What the task requires> Print, please, the line that contains "goodGay(Person * Person)" and each line after it to the end of the entries, unchanged and with nothing else.

Supplied data section start

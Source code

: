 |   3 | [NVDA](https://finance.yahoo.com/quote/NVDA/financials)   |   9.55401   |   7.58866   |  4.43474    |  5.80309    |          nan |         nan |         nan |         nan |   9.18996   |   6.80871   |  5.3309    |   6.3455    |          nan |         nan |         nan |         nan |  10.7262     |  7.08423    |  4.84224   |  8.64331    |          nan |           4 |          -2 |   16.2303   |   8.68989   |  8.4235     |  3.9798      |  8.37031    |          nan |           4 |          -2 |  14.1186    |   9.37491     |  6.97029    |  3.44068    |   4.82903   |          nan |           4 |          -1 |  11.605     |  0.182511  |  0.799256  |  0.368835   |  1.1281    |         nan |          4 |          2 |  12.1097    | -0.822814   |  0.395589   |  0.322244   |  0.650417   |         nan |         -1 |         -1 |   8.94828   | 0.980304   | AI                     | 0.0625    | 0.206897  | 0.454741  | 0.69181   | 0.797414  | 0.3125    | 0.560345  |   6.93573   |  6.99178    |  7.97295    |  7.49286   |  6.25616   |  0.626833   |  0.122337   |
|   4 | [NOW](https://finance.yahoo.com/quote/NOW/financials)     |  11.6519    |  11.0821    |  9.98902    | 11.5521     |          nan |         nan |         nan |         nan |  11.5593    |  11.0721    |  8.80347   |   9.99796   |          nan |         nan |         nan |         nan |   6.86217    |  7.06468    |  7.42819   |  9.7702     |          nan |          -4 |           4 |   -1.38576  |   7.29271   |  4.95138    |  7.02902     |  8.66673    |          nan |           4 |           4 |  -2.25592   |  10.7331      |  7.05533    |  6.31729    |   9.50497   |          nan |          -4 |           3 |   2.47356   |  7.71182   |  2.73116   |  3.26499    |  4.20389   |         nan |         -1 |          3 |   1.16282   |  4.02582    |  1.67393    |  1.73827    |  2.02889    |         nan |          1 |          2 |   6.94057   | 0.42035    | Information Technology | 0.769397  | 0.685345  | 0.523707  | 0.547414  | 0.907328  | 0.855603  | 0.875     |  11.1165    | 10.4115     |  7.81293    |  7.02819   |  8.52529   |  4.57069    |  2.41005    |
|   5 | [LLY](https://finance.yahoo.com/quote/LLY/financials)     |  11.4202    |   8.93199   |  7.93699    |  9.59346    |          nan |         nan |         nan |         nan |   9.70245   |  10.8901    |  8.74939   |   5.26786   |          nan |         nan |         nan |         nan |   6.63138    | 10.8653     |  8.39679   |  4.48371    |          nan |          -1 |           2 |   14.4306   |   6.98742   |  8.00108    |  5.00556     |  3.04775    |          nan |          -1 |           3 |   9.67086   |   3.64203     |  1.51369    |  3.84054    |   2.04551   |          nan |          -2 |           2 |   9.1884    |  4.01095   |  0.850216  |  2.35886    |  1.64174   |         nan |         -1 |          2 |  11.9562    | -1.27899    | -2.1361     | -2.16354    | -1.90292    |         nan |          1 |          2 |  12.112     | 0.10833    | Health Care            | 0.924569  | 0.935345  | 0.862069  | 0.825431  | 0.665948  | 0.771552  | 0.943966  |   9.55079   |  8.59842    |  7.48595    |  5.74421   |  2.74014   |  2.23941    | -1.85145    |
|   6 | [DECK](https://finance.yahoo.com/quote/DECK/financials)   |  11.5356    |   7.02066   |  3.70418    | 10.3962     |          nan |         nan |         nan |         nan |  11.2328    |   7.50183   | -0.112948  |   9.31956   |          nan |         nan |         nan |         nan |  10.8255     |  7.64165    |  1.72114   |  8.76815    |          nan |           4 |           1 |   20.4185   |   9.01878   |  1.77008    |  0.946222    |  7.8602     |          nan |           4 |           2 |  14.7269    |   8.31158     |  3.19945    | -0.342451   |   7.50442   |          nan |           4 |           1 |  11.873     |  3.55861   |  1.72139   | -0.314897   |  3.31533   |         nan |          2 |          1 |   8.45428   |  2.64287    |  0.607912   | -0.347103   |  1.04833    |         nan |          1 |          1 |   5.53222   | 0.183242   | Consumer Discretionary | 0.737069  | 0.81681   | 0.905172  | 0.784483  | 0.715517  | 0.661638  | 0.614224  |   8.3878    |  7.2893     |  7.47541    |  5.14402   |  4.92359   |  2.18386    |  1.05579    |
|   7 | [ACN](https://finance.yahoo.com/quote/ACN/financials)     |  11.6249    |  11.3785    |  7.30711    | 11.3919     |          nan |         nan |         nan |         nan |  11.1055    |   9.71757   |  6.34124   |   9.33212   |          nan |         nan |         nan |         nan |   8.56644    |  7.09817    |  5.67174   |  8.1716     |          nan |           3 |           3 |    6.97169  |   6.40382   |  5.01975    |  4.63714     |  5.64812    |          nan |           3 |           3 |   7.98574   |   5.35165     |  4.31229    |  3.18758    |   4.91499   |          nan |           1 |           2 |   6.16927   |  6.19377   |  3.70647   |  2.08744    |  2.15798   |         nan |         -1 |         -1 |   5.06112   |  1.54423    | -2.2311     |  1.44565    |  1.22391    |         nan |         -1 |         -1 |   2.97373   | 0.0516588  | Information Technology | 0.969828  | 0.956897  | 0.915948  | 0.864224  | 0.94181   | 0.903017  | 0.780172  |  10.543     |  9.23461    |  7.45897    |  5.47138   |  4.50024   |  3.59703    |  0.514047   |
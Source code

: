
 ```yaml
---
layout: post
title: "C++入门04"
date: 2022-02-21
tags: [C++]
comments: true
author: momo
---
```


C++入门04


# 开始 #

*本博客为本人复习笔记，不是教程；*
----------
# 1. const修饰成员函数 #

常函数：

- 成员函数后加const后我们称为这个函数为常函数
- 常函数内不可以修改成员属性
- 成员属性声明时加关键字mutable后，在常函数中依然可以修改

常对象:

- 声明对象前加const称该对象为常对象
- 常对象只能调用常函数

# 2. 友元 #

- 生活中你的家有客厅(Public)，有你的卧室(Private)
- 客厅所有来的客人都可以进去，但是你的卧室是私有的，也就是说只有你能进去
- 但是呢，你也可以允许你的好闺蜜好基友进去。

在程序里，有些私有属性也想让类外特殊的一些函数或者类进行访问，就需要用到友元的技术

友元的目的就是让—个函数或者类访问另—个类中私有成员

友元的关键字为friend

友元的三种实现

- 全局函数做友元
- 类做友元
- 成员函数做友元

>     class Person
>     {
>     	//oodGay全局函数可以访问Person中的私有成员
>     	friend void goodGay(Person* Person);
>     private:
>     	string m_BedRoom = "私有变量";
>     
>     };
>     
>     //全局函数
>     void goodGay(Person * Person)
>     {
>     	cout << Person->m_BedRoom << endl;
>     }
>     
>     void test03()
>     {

Supplied data section end

Response to this exercise>
>     void goodGay(Person * Person)
>     {
>     	cout << Person->m_BedRoom << endl;
>     }
>     
>     void test03()
>     {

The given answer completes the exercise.